What we have, essentially, is the clash of two rigid conformities. One is religious and presumed, and the other is religiously anti-religious and real. In both cases, personal freedom loses.
The reason to compare the coercion of Islamic clothing requirements to that of Islamophobic clothing requirements is that we have to choose one to allow. The antidote to doctrine is laxity. Freedom. And under a free regime, some women will wear hijab.
So there’s the question. What’s worse: allowing the specter of cultural misogyny in public, or publicly punishing a type of female clothing? If the answer isn’t obvious, the photo from France makes it obvious.
More pointedly, the most constructive way to oppose Islamic body covering is to allow it without reservation. The only thing worth opposing is the prospect of women being forced to wear something. The attire itself is irrelevant. And the way to allow a woman who does not want to cover herself, to escape having to do so, is to demonstrate that she lives in a place where she has the agency to decide for herself.

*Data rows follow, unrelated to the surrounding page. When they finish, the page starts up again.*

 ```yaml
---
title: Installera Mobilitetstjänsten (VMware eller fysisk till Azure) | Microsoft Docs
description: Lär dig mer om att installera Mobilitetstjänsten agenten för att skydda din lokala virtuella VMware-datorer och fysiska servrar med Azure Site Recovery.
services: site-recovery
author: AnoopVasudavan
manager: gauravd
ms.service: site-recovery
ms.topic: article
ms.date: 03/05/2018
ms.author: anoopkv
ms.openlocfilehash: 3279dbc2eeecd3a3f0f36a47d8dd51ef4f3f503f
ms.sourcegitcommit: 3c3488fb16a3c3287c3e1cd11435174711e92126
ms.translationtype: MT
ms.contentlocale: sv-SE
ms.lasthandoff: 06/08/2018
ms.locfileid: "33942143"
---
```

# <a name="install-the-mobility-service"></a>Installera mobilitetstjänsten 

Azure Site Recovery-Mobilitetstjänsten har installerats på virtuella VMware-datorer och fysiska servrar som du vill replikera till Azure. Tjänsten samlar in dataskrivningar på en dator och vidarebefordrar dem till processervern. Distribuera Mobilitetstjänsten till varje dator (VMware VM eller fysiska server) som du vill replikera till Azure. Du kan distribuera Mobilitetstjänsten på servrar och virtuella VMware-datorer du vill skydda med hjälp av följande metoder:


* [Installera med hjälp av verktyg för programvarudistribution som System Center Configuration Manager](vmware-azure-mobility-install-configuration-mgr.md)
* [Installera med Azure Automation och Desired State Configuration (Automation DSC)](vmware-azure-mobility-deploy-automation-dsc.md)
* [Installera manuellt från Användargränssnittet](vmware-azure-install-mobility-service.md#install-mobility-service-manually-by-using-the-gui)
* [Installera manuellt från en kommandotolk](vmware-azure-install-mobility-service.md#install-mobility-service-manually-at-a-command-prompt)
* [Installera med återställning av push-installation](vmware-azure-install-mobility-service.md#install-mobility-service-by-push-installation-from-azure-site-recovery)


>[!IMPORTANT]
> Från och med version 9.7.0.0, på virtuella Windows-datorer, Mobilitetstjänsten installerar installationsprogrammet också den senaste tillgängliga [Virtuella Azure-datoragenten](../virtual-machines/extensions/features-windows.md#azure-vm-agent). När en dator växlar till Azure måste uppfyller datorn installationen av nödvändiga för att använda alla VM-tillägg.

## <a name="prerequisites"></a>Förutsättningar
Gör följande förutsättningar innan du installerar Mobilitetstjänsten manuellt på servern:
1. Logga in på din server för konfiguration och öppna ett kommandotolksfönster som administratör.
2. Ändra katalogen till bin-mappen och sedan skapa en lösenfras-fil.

The United States already holds that truth to be self-evident. Obama voiced as much at a press conference in France. Yet for those of us who don’t have an easy access point to this debate, but are invested in the questions it entails, the folly of others has generated a valuable lesson. France’s violence in service of secular doctrine is clearly worse than allowing a society to express itself freely. Let's never do that here.